Putting these together in an ordered pair, the “displacement” of the object can be represented as the complex vector

\begin{equation*} \uvec{v} = ( -1 - 2 \ci, 2 + 8 \ci) \text{.} \end{equation*}

Considering the above example, we can say that if we would like to use vectors to represent change in collections of related complex variables, then generalizing the concept of \(n\)-dimensional vector to allow complex components seems reasonable. We will explore such complex vectors further in the rest of this chapter.

Subsection 23.1.2 Complex abstract vectors

After exploring \(n\)-dimensional vectors with real components in some depth, we looked around and noticed that other types of mathematical objects (e.g. matrices, polynomials, functions) exhibit similar algebraic properties as \(n\)-dimensional vectors, and so in Chapter 16 we developed an abstract framework for describing the algebraic patterns common to each of these various contexts. This framework was built on the algebraic patterns satisfied by the two basic operations of \(n\)-dimensional vectors, vector addition and scalar-multiplication:

\begin{align*} (u_1,u_2,\dotsc,u_n) + (v_1,v_2,\dotsc,v_n) \amp = ( u_1 + v_1, u_2 + v_2, \dotsc, u_n + v_n )\text{,}\\ \\ k(v_1,v_2,\dotsc,v_n) \amp = ( k v_1, k v_2, \dotsc, k v_n )\text{.} \end{align*}

The very first rule for each of these operations is a “closure” rule: Axiom A 1 for vector addition and Axiom S 1 for scalar multiplication.

Adding two complex \(n\)-dimensional vectors will obviously result in another complex \(n\)-dimensional vector.
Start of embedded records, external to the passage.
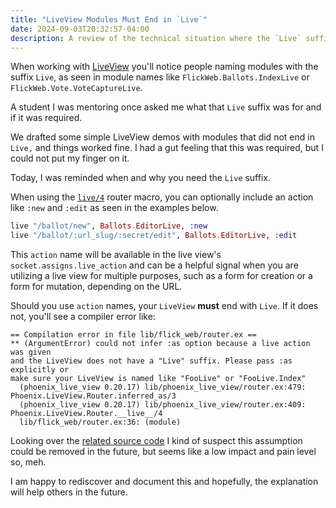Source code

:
 ```yaml
---
title: "LiveView Modules Must End in `Live`"
date: 2024-09-03T20:32:57-04:00
description: A review of the technical situation where the `Live` suffix is more than an optional naming pattern.
---
```


When working with [LiveView] you'll notice people naming modules with the suffix `Live`, as seen in module names like `FlickWeb.Ballots.IndexLive` or `FlickWeb.Vote.VoteCaptureLive`.

[LiveView]: https://hexdocs.pm/phoenix_live_view/welcome.html

A student I was mentoring once asked me what that `Live` suffix was for and if it was required.

We drafted some simple LiveView demos with modules that did not end in `Live,` and things worked fine. I had a gut feeling that this was required, but I could not put my finger on it.

Today, I was reminded when and why you need the `Live` suffix.

When using the [`live/4`](https://hexdocs.pm/phoenix_live_view/Phoenix.LiveView.Router.html#live/4) router macro, you can optionally include an action like `:new` and `:edit` as seen in the examples below.

```elixir
live "/ballot/new", Ballots.EditorLive, :new
live "/ballot/:url_slug/:secret/edit", Ballots.EditorLive, :edit
```

This `action` name will be available in the live view's `socket.assigns.live_action` and can be a helpful signal when you are utilizing a live view for multiple purposes, such as a form for creation or a form for mutation, depending on the URL.

Should you use `action` names, your `LiveView` **must** end with `Live`. If it does not, you'll see a compiler error like:

```
== Compilation error in file lib/flick_web/router.ex ==
** (ArgumentError) could not infer :as option because a live action was given 
and the LiveView does not have a "Live" suffix. Please pass :as explicitly or
make sure your LiveView is named like "FooLive" or "FooLive.Index"
  (phoenix_live_view 0.20.17) lib/phoenix_live_view/router.ex:479: Phoenix.LiveView.Router.inferred_as/3
  (phoenix_live_view 0.20.17) lib/phoenix_live_view/router.ex:409: Phoenix.LiveView.Router.__live__/4
  lib/flick_web/router.ex:36: (module)
```

Looking over the [related source code](https://github.com/phoenixframework/phoenix_live_view/blob/f778e5bb1a4b0a29f8d688bbc6c0b7182dea51ca/lib/phoenix_live_view/router.ex#L470-L487) I kind of suspect this assumption could be removed in the future, but seems like a low impact and pain level so, meh.

I am happy to rediscover and document this and hopefully, the explanation will help others in the future.
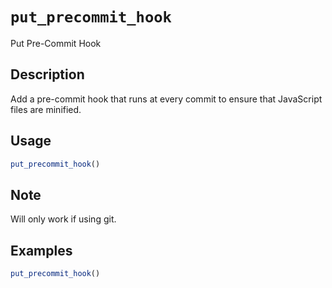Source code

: # `put_precommit_hook`

Put Pre-Commit Hook


## Description

Add a pre-commit hook that runs at every commit
 to ensure that JavaScript files are minified.


## Usage

```r
put_precommit_hook()
```


## Note

Will only work if using git.


## Examples

```r
put_precommit_hook()
```


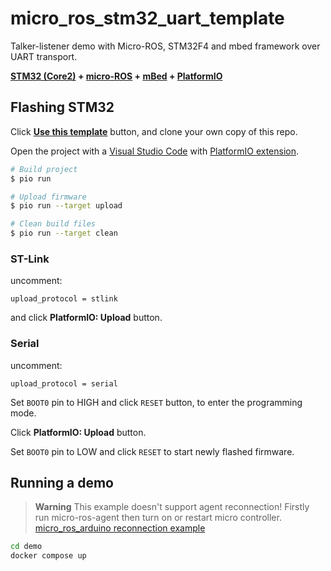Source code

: # micro_ros_stm32_uart_template
Talker-listener demo with Micro-ROS, STM32F4 and mbed framework over UART transport.

**[STM32 (Core2)](https://husarion.com/manuals/core2/) + [micro-ROS](https://micro.ros.org/) + [mBed](https://os.mbed.com/) + [PlatformIO](https://platformio.org/)**

## Flashing STM32

Click **[Use this template](https://github.com/husarion/micro_ros_stm32_uart_template/generate)** button, and clone your own copy of this repo.

Open the project with a [Visual Studio Code](https://code.visualstudio.com/) with [PlatformIO extension](https://platformio.org/install/ide?install=vscode).

```bash
# Build project
$ pio run

# Upload firmware
$ pio run --target upload

# Clean build files
$ pio run --target clean

```

### ST-Link

uncomment:

```
upload_protocol = stlink
```

and click **PlatformIO: Upload** button.

### Serial

uncomment:

```
upload_protocol = serial
```

Set `BOOT0` pin to HIGH and click `RESET` button, to enter the programming mode.

Click **PlatformIO: Upload** button.

Set `BOOT0` pin to LOW and click `RESET` to start newly flashed firmware.

## Running a demo
> **Warning**
> This example doesn't support agent reconnection! Firstly run micro-ros-agent then turn on or restart micro controller.
> [micro_ros_arduino reconnection example](https://github.com/micro-ROS/micro_ros_arduino/blob/humble/examples/micro-ros_reconnection_example/micro-ros_reconnection_example.ino)

```bash
cd demo
docker compose up
```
And multiplying a complex \(n\)-dimensional vector by a scalar will obviously result in another complex \(n\)-dimensional vector. But that will be true even if we multiply by a complex scalar. So, in this chapter, when we collect the algebraic patterns of complex \(n\)-dimensional vectors into an abstract framework similar to the ten axioms in Definition 16.4.1, we will allow scalars to be complex numbers, instead of restricting them to be real numbers. However, we will find that this is the only modification to Definition 16.4.1 that we need to make in the complex context.